Peter stood in the centre of the dark deserted floor, not listening but waiting for the idea of his brother's whereabouts to enter his brain. But Francis crouched with fingers on his ears, eyes uselessly closed, mind numbed against impressions, and only a sense of strain could cross the gap of dark. Then a voice called "Coming", and as though his brother's self-possession had been shattered by the sudden cry, Peter Morton jumped with his fear. But it was not his own fear. What in his brother was a burning panic was in him an altruistic emotion that left the reason unimpaired. "Where, if I were Francis, should I hide?"' And because he was, if not Francis himself, at least a mirror to him, the answer was immediate. "Between the oak bookcase on the left of the study door, and the leather settee." Between the twins there could be no jargon of telepathy. They had been together in the womb, and they could not be parted.

Peter Morton tiptoed towards Francis's hiding-place. Occasionally a board rattled, and because he feared to be caught by one of the soft questers through the dark, he bent and untied his laces. A tag struck the floor and the metallic sound set a host of cautious feet moving in his direction. But by that time he was in his stockings and would have laughed inwardly at the pursuit had not the noise of someone stumbling on his abandoned shoes made his heart trip. No more boards revealed Peter Morton's progress.
On stockinged feet he moved silently and unerringly towards his object. Instinct told him he was near the wall, and, extending a hand, he laid the fingers across his brother's face.
Francis did not cry out, but the leap of his own heart revealed to Peter a proportion of Francis's terror. "It's all right," he whispered, feeling down the squatting figure until he captured a clenched hand. "It's only me. I'll stay with you." And grasping the other tightly, he listened to the cascade of whispers his utterance had caused to fall. A hand touched the book-case close to Peter's head and he was aware of how Francis's fear continued in spite of his presence. It was less intense, more bearable, he hoped, but it remained. He knew that it was his brother's fear and not his own that he experienced. The dark to him was only an absence of light; the groping hand that of a familiar child. Patiently he waited to be found.

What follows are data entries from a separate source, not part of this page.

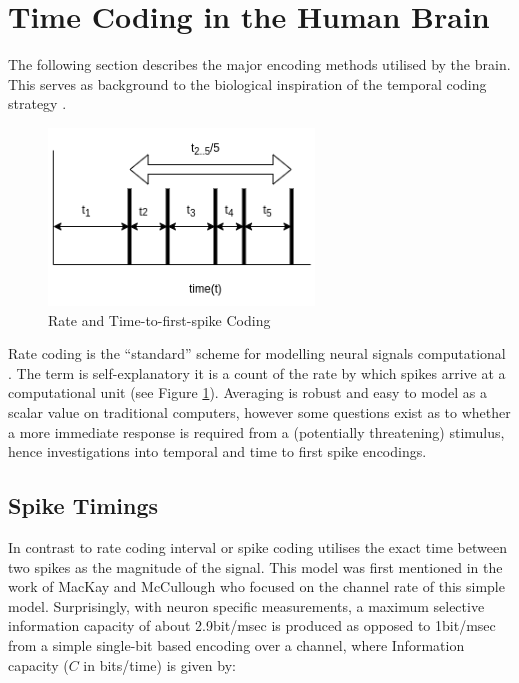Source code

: \documentclass{article}
\begin{document}
\section{Time Coding in the Human Brain} \label{app:brain}

The following section describes the major encoding methods utilised by the brain. This serves as background to the biological inspiration of the temporal coding strategy \cite{victor2000brain}.

\begin{figure}[ht]
  \centering
  \includegraphics[width=200pt]{figures/rate.png}
  \caption{Rate and Time-to-first-spike Coding}
  \label{fig:rate}
\end{figure}

Rate coding is the ``standard'' scheme for modelling neural signals computational \cite{rosenblatt1958perceptron}. The term is self-explanatory it is a count of the rate by which spikes arrive at a computational unit (see Figure \ref{fig:rate}). Averaging is robust and easy to model as a scalar value on traditional computers, however some questions exist as to whether a more immediate response is required from a (potentially threatening) stimulus, hence investigations into temporal and time to first spike encodings. 

\subsection{Spike Timings}

In contrast to rate coding interval or spike coding utilises the exact time between two spikes as the magnitude of the signal. This model was first mentioned in the work of MacKay and McCullough \cite{MacKay1952} who focused on the channel rate of this simple model. Surprisingly, with neuron specific measurements, a maximum selective information capacity of about 2.9bit/msec is produced as opposed to 1bit/msec from a simple single-bit based encoding over a channel, where Information capacity ($C$ in bits/time) is given by:
\end{document}
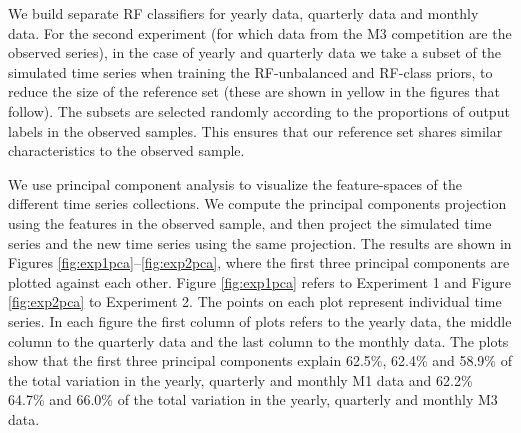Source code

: \documentclass[11pt,a4paper,]{article}
\begin{document}
We build separate RF classifiers for yearly data, quarterly data and monthly data. For the second experiment (for which data from the M3 competition are the observed series), in the case of yearly and quarterly data we take a subset of the simulated time series when training the RF-unbalanced and RF-class priors, to reduce the size of the reference set (these are shown in yellow in the figures that follow). The subsets are selected randomly according to the proportions of output labels in the observed samples. This ensures that our reference set shares similar characteristics to the observed sample.

We use principal component analysis to visualize the feature-spaces of the different time series collections. We compute the principal components projection using the features in the observed sample, and then project the simulated time series and the new time series using the same projection. The results are shown in Figures \ref{fig:exp1pca}--\ref{fig:exp2pca}, where the first three principal components are plotted against each other. Figure \ref{fig:exp1pca} refers to Experiment 1 and Figure \ref{fig:exp2pca} to Experiment 2. The points on each plot represent individual time series. In each figure the first column of plots refers to the yearly data, the middle column to the quarterly data and the last column to the monthly data. The plots show that the first three principal components explain 62.5\%, 62.4\% and 58.9\% of the total variation in the yearly, quarterly and monthly M1 data and 62.2\% 64.7\% and 66.0\% of the total variation in the yearly, quarterly and monthly M3 data.
\end{document}
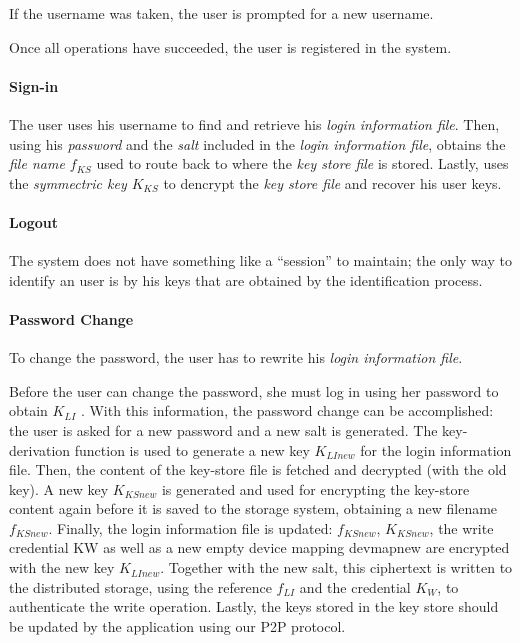 \documentclass[12pt,spanish]{article}
\begin{document}
If the username was taken,
the user is prompted for a new username.

Once all operations
have succeeded, the user is registered in the system.



\paragraph{Sign-in}
The user uses his username to find and retrieve his \textit{login information
file}. Then, using his \textit{password} and the \textit{salt} included in the
\textit{login information file}, obtains the \textit{file name $f_{KS}$} used to
route back to where the \textit{key store file} is stored.  Lastly, uses the
\textit{symmectric key $K_{KS}$} to dencrypt the \textit{key store file} and recover
his user keys.

\paragraph{Logout}
The system does not have something like a ``session'' to maintain; the only way
to identify an user is by his keys that are obtained by the identification
process.


\paragraph{Password Change}
To change the password, the user has to rewrite his \textit{login information
file}.

Before the user can change the password, she must log in using her password to
obtain $K_{LI}$ . With this information, the password change can be accomplished:
the user is asked for a new password and a new salt is
generated. The key-derivation function is used to generate a new key
$K_{LInew}$
for the login information file. Then, the content of the key-store file is
fetched and decrypted (with the old key). A new key $K_{KSnew}$ is generated and
used for encrypting the key-store content again before it is saved to the
storage system, obtaining a new filename $f_{KSnew}$.
Finally, the login information file
is updated: $f_{KSnew}$, $K_{KSnew}$, the write credential KW as well as a new empty
device mapping devmapnew are encrypted with the new key $K_{LInew}$.
  Together with the new salt, this ciphertext is written to the distributed
storage, using the reference $f_{LI}$ and the credential $K_W$, to authenticate the
write operation. Lastly, the keys stored in the key store should be updated by
the application using our P2P protocol.
\end{document}
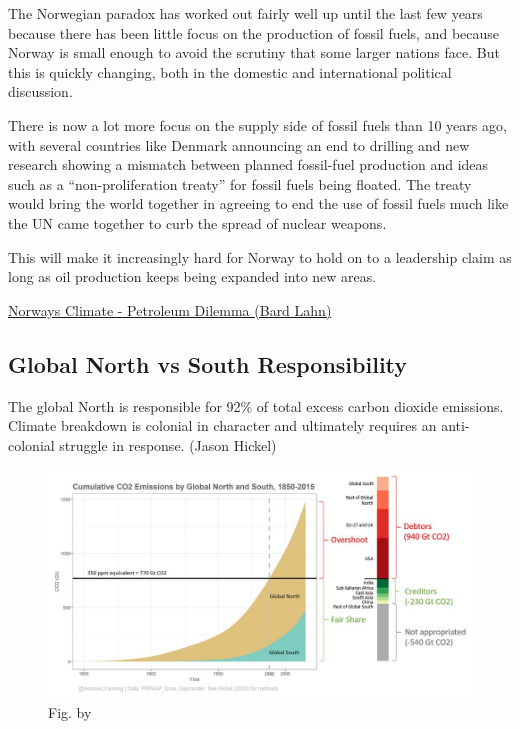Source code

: \documentclass[
]{book}
\begin{document}
The Norwegian paradox has worked out fairly well up until the last few years because there has been little focus on the production of fossil fuels, and because Norway is small enough to avoid the scrutiny that some larger nations face. But this is quickly changing, both in the domestic and international political discussion.

There is now a lot more focus on the supply side of fossil fuels than 10 years ago, with several countries like Denmark announcing an end to drilling and new research showing a mismatch between planned fossil-fuel production and ideas such as a ``non-proliferation treaty'' for fossil fuels being floated. The treaty would bring the world together in agreeing to end the use of fossil fuels much like the UN came together to curb the spread of nuclear weapons.

This will make it increasingly hard for Norway to hold on to a leadership claim as long as oil production keeps being expanded into new areas.

\href{https://www.vox.com/22227063/norway-oil-gas-climate-change}{Norways Climate - Petroleum Dilemma (Bard Lahn)}

\hypertarget{global-north-vs-south-responsibility}{%
\subsection{Global North vs South Responsibility}\label{global-north-vs-south-responsibility}}

The global North is responsible for 92\% of total excess carbon dioxide emissions.
Climate breakdown is colonial in character and ultimately requires an anti-colonial struggle in response. (Jason Hickel)

\begin{figure}
\centering
\includegraphics{fig/CO2_Emissions_Global_North_South.jpeg}
\caption{Fig. by \citet{AndrewFanning}}
\end{figure}
\end{document}
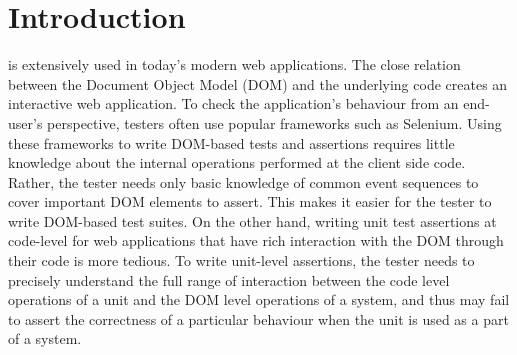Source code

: \section{Introduction} \label{Sec:intro}
\javascript is extensively used in today's modern web applications. The close relation between the Document Object Model (DOM) and the underlying \javascript code creates an interactive web application. To check the application's behaviour from an end-user's perspective, testers often use popular frameworks such as Selenium. Using these frameworks to write DOM-based tests and assertions
requires little knowledge about the internal operations performed at the client side code. Rather, the tester needs only basic knowledge of common event sequences to cover important DOM elements to assert. 
This makes it easier for the tester to write DOM-based test suites. On the other hand,
writing unit test assertions at code-level for web applications that have rich interaction with the DOM through their \javascript code is more tedious. 
To write unit-level assertions, the tester needs to precisely understand the full range of interaction between the code level operations of a unit and the DOM level operations of a system, and thus may fail to assert the correctness of a particular behaviour when the unit is used as a part of a system.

He did not speak again, for between Francis and himself was the most intimate communion. By way of joined hands thought could flow more swiftly than lips could shape themselves round words. He could experience the whole progress of his brother's emotion, from the leap of panic at the unexpected contact to the steady pulse of fear, which now went on and on with the regularity of a heart-beat. Peter Morton thought with intensity, "I am here. You needn't be afraid. The lights will go on again soon. That rustle, that movement is nothing to fear. Only Joyce, only Mabel Warren." He bombarded the drooping form with thoughts of safety, but he was conscious that the fear continued. "They are beginning to whisper together. They are tired of looking for us. The lights will go on soon. We shall have won. Don't be afraid. That was someone on the stairs. I believe it's Mrs Henne-Falcon. Listen. They are feeling for the lights." Feet moving on a carpet, hands brushing a wall, a curtain pulled apart, a clicking handle, the opening of a cupboard door. In the case above their heads a loose book shifted under a touch. "Only Joyce, only Mabel Warren, only Mrs Henne-Falcon," a crescendo of reassuring thought before the chandelier burst, like a fruit-tree, into bloom.

The voice of the children rose shrilly into the radiance. "Where's Peter?"' "Have you looked upstairs?"' "Where's Francis?"' but they were silenced again by Mrs Henne-Falcon's scream. But she was not the first to notice Francis Morton's stillness, where he had collapsed against the wall at the touch of his brother's hand. Peter continued to hold the clenched fingers in an arid and puzzled grief. It was not merely that his brother was dead. His brain, too young to realize the full paradox, wondered with an obscure self-pity why it was that the pulse of his brother's fear went on and on, when Francis was now where he had always been told there was no more terror and no more--darkness.